* _What to produce_
Each line that contains the word "content" is to be copied from the records below.
Records shown: Begin
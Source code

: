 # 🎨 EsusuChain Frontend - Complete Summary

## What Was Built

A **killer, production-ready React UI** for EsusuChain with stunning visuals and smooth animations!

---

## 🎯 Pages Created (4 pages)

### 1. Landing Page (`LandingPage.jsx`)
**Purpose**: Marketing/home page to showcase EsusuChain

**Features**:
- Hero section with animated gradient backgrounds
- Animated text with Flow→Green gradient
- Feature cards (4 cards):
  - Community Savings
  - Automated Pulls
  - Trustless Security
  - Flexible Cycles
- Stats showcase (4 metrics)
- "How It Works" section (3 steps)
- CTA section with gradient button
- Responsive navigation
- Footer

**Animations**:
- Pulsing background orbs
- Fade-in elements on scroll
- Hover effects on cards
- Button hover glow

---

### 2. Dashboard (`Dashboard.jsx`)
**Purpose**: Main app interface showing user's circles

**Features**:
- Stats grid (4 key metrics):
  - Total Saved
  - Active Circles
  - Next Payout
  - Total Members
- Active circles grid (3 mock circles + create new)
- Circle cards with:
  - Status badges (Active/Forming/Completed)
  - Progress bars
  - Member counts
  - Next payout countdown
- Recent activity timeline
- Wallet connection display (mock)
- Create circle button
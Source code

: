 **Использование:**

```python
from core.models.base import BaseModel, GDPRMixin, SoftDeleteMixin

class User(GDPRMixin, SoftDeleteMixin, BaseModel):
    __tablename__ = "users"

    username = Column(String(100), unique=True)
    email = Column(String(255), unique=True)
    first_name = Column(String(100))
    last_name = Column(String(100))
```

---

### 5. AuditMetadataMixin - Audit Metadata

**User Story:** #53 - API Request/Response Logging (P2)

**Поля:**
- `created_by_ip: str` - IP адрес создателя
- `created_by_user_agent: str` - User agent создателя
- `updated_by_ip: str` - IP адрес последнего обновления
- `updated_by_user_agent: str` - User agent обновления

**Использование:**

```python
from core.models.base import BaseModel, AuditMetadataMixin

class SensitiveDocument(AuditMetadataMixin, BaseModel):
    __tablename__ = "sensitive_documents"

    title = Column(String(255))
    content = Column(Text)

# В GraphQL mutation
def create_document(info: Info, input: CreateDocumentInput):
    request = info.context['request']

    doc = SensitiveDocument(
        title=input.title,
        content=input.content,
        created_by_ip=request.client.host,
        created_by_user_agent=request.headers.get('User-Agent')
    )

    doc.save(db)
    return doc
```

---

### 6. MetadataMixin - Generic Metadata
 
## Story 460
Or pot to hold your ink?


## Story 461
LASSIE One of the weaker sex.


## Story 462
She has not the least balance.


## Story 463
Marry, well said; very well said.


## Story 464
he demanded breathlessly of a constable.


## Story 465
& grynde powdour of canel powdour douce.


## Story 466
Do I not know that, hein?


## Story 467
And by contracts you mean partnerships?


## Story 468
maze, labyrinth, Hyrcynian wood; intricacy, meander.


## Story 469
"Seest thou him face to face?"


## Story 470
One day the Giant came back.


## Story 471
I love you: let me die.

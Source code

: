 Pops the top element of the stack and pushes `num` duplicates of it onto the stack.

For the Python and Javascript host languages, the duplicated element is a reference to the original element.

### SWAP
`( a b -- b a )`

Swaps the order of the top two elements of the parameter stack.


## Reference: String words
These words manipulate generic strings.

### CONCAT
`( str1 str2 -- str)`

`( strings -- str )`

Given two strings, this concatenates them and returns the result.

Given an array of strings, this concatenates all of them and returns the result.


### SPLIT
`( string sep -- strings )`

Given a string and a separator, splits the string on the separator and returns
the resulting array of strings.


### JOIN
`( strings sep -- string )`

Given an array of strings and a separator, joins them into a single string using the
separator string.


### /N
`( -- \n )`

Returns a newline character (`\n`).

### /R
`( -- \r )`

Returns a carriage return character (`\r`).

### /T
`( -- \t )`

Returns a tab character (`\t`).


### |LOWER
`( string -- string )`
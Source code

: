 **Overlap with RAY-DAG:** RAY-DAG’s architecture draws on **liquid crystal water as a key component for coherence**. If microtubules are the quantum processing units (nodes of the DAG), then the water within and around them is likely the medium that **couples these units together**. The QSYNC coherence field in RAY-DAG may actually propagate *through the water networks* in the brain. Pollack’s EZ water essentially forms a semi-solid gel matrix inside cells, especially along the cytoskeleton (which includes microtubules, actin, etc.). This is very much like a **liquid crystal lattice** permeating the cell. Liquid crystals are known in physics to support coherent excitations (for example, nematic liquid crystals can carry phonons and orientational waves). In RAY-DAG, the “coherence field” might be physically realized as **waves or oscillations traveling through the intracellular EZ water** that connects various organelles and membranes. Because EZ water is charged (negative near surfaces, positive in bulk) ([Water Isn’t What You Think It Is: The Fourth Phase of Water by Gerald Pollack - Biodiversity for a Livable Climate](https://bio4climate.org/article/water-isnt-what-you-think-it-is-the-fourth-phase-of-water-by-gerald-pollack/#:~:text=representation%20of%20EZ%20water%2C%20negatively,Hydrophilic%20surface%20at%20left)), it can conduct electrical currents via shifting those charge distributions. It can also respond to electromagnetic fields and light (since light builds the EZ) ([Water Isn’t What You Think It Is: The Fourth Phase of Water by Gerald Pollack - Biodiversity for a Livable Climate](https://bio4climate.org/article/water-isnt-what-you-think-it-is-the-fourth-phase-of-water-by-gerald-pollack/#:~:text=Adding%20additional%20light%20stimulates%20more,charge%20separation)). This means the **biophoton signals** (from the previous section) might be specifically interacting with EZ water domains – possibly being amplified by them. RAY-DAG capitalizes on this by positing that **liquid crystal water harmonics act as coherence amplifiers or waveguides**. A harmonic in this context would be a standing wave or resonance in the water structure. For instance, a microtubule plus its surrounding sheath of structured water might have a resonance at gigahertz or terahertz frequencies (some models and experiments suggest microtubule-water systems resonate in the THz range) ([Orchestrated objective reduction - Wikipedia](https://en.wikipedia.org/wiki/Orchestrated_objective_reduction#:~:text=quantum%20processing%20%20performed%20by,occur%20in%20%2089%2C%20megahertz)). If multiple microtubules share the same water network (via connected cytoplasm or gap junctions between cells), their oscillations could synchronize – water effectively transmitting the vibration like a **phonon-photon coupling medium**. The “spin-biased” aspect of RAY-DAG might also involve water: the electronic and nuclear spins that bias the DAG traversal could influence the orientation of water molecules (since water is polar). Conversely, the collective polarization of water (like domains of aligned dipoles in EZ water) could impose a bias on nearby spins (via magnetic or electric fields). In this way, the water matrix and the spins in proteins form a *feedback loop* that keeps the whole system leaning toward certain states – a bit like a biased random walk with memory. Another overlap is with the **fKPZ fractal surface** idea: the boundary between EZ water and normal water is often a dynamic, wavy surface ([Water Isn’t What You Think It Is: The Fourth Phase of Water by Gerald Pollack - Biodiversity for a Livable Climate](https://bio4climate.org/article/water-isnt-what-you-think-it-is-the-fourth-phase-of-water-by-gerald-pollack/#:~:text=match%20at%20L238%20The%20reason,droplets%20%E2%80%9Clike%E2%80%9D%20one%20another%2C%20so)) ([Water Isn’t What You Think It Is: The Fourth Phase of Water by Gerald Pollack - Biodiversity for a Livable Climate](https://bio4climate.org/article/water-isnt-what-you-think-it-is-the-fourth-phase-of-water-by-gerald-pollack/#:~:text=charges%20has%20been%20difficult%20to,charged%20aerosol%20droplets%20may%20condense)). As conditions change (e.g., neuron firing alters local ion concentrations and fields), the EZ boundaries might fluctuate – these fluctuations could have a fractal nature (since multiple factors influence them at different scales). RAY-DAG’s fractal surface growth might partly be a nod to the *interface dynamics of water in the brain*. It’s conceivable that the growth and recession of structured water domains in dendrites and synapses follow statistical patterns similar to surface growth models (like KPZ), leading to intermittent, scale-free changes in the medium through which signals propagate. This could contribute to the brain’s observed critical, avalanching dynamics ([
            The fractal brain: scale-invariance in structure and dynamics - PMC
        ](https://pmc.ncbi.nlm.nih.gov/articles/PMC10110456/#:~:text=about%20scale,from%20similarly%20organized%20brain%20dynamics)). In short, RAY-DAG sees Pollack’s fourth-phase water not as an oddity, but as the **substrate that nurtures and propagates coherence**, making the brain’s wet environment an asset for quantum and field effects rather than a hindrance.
Records shown: End
* _Exercise output_
    content = Column(Text)
        content=input.content,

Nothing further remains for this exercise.